# Teen from SC decapitated after being struck by Batman roller coaster at Six Flags



## MMiz (Jun 28, 2008)

*Teen decapitated after being struck by Batman roller coaster at Six Flags Over Georgia*

AUSTELL, Georgia - A teenager was decapitated by a roller coaster after he hopped a pair of fences and entered a restricted area Saturday at Six Flags Over Georgia, authorities said.

Six Flags officials are uncertain why the unidentified 17-year-old from Columbia, South Carolina scaled two six-foot (two-meter) fences and passed signs that said the restricted area was both off-limits and dangerous to visitors, spokeswoman Hela Sheth said in a news release.

*Read More!*


----------



## Epi-do (Jun 28, 2008)

Just saw this on the news.  They were saying they believe he was trying to retrieve something he lost/dropped while on the ride.  How sad...


----------



## JPINFV (Jun 29, 2008)

A similar incident happened a few years ago in Southern California. Somewhere in heaven Darwin is looking down and smiling.


----------



## Hastings (Jun 29, 2008)

Darwin'd.

Plus 10.


----------



## akflightmedic (Jun 29, 2008)

The unfortunate part is the park will now probably have to pay some settlement to the damn idiot's family because he CHOSE to scale two fences and ignore signs that said stay out and danger.

He also ignored the ride attendant whom he asked to retrieve his hat. The attendant told him it had to wait until after hours as they are not going to stop the ride everytime someone loses something.

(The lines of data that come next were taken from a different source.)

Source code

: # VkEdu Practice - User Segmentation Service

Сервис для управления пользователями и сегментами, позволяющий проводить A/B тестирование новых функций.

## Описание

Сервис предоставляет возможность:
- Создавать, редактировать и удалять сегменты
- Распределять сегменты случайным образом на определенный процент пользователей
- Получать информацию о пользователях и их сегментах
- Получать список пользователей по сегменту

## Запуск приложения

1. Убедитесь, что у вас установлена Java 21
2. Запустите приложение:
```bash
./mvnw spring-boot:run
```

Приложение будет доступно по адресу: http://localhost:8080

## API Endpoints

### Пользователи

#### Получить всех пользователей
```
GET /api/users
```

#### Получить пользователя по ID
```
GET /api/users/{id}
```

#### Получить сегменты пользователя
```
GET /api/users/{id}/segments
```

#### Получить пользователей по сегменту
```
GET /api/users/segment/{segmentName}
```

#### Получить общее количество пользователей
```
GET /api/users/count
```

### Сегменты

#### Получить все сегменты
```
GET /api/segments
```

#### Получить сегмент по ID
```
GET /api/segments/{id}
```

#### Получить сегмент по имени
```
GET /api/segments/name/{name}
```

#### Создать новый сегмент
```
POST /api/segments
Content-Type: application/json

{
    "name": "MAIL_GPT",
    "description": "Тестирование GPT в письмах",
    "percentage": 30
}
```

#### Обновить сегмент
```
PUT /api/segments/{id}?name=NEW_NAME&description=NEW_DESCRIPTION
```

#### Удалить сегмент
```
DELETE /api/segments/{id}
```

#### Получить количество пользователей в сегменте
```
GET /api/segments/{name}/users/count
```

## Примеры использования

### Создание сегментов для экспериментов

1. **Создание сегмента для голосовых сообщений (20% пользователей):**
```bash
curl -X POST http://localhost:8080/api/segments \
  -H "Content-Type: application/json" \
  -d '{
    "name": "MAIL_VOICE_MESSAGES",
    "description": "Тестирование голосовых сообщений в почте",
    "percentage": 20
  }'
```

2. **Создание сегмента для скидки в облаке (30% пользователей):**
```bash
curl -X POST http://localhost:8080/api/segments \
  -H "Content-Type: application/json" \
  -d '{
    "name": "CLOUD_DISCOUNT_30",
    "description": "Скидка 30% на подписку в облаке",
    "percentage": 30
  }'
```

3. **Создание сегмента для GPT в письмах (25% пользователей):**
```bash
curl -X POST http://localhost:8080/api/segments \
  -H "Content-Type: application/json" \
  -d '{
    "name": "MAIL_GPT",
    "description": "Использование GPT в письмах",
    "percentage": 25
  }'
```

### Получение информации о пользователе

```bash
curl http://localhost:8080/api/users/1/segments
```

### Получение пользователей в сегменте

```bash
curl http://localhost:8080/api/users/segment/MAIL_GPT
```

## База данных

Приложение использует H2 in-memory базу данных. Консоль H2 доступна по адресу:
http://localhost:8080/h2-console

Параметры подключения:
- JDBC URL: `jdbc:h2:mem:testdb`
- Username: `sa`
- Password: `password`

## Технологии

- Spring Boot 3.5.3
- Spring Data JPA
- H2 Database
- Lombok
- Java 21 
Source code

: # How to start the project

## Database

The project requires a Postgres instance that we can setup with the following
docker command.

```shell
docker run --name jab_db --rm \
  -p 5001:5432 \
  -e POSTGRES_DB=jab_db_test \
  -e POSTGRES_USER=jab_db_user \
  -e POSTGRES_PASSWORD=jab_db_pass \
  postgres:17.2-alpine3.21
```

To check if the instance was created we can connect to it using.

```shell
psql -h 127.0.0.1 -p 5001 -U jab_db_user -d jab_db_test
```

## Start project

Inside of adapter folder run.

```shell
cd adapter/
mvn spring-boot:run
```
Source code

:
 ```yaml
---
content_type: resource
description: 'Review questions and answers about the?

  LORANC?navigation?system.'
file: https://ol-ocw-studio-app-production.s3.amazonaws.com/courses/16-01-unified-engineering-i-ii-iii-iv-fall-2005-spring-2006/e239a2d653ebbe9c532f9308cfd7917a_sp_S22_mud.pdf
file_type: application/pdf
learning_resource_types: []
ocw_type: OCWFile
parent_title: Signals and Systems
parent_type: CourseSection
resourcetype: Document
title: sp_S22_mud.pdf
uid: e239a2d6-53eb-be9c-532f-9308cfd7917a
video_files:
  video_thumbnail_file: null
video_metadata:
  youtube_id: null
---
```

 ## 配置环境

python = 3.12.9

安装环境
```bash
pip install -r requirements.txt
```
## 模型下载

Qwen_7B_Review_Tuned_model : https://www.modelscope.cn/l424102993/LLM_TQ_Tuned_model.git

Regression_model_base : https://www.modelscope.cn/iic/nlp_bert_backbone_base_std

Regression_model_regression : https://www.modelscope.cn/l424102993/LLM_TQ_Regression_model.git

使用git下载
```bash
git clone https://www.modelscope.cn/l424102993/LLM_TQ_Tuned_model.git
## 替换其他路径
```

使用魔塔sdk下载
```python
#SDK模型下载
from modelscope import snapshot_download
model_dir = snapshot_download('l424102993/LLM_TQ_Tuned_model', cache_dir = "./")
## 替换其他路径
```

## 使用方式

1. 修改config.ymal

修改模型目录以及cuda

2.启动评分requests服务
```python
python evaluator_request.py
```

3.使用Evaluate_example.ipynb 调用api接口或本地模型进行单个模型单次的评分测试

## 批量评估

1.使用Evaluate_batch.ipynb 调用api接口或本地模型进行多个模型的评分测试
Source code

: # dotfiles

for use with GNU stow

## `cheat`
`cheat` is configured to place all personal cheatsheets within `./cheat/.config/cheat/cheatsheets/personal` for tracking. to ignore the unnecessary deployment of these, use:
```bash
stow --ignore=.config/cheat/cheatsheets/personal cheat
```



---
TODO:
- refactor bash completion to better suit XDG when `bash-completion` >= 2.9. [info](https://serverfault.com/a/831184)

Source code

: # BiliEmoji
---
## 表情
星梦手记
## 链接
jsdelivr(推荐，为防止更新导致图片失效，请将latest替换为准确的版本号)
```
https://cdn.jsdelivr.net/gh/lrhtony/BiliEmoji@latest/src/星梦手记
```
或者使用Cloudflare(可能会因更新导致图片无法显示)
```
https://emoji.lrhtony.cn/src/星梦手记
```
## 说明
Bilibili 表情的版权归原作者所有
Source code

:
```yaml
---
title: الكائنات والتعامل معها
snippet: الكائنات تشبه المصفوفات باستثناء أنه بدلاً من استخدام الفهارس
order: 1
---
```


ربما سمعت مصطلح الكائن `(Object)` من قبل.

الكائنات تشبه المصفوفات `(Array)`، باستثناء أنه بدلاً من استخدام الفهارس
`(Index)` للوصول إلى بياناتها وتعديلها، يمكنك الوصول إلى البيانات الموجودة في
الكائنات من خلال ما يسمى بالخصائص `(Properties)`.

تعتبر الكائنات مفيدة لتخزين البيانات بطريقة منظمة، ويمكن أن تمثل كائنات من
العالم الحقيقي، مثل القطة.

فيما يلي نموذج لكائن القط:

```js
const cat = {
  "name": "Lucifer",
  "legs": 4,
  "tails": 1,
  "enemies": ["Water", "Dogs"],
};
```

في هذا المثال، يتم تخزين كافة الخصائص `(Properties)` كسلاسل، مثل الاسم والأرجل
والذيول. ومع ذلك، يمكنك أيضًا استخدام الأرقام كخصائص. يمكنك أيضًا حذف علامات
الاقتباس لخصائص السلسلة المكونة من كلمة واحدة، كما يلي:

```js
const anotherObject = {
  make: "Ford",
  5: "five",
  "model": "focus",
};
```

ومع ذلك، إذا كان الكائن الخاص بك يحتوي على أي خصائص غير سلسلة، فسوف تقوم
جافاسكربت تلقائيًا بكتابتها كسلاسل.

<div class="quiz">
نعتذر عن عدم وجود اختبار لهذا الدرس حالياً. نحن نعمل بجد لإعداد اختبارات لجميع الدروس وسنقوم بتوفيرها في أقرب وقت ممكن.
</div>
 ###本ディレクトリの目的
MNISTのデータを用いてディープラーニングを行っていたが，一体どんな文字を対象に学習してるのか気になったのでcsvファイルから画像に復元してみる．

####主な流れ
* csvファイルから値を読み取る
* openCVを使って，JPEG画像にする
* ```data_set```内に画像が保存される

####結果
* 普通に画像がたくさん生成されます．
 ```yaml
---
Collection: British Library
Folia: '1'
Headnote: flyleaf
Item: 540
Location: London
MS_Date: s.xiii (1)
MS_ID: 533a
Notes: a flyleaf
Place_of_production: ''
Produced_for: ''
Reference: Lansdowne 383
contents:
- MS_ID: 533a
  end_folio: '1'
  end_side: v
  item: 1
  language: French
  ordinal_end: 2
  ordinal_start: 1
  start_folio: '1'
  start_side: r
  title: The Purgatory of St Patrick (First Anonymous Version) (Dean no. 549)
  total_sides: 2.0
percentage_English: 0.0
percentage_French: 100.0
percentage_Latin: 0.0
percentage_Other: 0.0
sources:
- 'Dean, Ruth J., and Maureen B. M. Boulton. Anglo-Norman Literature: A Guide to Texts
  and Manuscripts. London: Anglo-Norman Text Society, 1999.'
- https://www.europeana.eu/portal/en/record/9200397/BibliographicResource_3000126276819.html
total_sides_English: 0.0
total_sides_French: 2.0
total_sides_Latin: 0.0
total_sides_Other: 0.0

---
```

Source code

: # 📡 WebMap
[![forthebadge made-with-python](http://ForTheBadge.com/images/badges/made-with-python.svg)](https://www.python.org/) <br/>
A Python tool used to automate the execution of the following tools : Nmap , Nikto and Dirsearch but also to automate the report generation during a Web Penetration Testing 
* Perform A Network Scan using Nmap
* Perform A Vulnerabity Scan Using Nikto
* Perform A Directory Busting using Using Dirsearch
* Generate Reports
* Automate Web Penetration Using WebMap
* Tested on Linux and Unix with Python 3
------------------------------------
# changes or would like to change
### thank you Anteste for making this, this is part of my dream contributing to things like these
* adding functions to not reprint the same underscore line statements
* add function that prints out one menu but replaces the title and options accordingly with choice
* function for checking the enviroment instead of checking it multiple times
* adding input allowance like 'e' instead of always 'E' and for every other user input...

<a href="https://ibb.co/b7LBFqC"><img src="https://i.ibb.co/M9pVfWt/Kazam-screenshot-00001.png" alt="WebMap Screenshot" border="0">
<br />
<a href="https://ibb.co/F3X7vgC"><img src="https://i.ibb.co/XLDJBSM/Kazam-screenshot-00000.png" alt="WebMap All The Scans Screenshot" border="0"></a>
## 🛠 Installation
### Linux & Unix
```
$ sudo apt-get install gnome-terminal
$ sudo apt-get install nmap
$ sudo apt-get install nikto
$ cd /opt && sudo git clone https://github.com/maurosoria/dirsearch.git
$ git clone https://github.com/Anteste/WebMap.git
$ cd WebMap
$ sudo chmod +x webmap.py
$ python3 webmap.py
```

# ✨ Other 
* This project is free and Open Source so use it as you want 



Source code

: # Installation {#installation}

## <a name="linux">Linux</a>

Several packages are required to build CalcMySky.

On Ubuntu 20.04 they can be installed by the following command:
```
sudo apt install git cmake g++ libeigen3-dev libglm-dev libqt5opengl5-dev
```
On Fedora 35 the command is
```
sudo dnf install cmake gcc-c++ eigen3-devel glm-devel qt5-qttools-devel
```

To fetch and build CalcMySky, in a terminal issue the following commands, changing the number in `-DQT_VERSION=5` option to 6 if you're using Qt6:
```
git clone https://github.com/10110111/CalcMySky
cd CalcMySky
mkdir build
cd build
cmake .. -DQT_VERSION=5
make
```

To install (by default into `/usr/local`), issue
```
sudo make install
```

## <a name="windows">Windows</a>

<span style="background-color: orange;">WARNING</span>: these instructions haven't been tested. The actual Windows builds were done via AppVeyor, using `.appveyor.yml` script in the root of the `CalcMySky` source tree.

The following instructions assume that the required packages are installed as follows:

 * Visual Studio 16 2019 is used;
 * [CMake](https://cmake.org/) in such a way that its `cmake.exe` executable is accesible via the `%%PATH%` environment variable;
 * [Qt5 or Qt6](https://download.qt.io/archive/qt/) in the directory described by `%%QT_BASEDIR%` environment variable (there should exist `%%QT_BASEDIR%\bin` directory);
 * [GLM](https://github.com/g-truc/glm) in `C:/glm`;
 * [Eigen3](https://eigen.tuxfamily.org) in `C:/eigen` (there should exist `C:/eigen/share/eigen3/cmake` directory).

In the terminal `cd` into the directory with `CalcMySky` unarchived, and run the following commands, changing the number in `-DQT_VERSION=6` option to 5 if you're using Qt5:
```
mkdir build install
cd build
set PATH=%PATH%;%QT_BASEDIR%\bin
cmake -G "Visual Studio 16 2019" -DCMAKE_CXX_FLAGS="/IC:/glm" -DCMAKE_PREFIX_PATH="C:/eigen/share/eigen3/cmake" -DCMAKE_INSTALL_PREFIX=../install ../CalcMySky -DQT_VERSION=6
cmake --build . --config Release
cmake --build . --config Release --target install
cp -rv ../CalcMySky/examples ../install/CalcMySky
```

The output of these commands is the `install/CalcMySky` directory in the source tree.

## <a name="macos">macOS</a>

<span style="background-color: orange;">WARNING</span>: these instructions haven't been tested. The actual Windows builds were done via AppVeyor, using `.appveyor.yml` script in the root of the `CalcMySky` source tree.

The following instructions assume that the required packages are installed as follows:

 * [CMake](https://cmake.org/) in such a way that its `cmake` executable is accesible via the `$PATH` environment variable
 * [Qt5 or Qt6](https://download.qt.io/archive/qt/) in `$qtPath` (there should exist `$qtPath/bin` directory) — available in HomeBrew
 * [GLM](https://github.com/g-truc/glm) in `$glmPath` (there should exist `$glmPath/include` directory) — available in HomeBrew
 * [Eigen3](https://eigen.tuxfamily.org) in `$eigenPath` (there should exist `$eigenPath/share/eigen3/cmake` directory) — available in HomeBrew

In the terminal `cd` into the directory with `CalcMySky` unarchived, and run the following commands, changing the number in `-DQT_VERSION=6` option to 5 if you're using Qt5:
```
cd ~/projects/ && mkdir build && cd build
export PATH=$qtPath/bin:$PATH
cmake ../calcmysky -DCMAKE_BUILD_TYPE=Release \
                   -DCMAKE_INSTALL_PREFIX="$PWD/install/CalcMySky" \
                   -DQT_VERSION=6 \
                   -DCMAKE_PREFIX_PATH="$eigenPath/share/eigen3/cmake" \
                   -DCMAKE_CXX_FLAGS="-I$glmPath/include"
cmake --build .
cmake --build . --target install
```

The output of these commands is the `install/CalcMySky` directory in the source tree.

Every amusement park I have ever been to has always adivsed the rider to secure loose items and remove glasses and hats. Guess he CHOSE to ignore that as well which led him to do the stupid thing he did.

Hope that hat was worth your life!!

The family should not get a dime, nor do they have any right to ask for it.


----------



## ladyemt 215 (Jun 29, 2008)

Wow--I feel bad for the family.  Really bad.  

BUT, it seems as if this kid had no active reasoning skills or good judgement.  I heard the news report he went to get his hat he lost.  Now... was the hat THAT important?  :wacko:


----------



## mikeylikesit (Jun 29, 2008)

I know that he should have been old enough to have common sense ( ages 2+). what a sad way to go.


----------



## Jon (Jun 29, 2008)

mikeylikesit said:


> I know that he should have been old enough to have common sense ( ages 2+). what a sad way to go.


Umm... supposedly the portion of the brain that assesses risk isn't fully developed until you hit your mid 20's... which explains far too many stupid teenager stunts. 

Where were Mom and Dad at?

Sad... and preventable.


----------



## JPINFV (Jun 29, 2008)

Here's the problem. I put the "don't play in restricted areas around roller costers" in the same category as "don't play in the street." A 17 year old should not have to be coddled or reminded of basic common sense nor should they have to be monitored every single second. I honestly don't care where mom and dad were at so much as what they were or were not teaching this poor kid over the previous 17 years.


----------



## Ops Paramedic (Jun 30, 2008)

Teenagers...He was probibly doing the "cool" deed to go in there, where as an adult (some at least) would consider it stupity.  

I guess restricted areas can be compaired to traffic and other laws:  Lets see why they are in place...


----------



## Amill (Jul 1, 2008)

Gosh even if he did disobey the warning signs I would think he could have at least checked his surroundings before just walking randomly around.


----------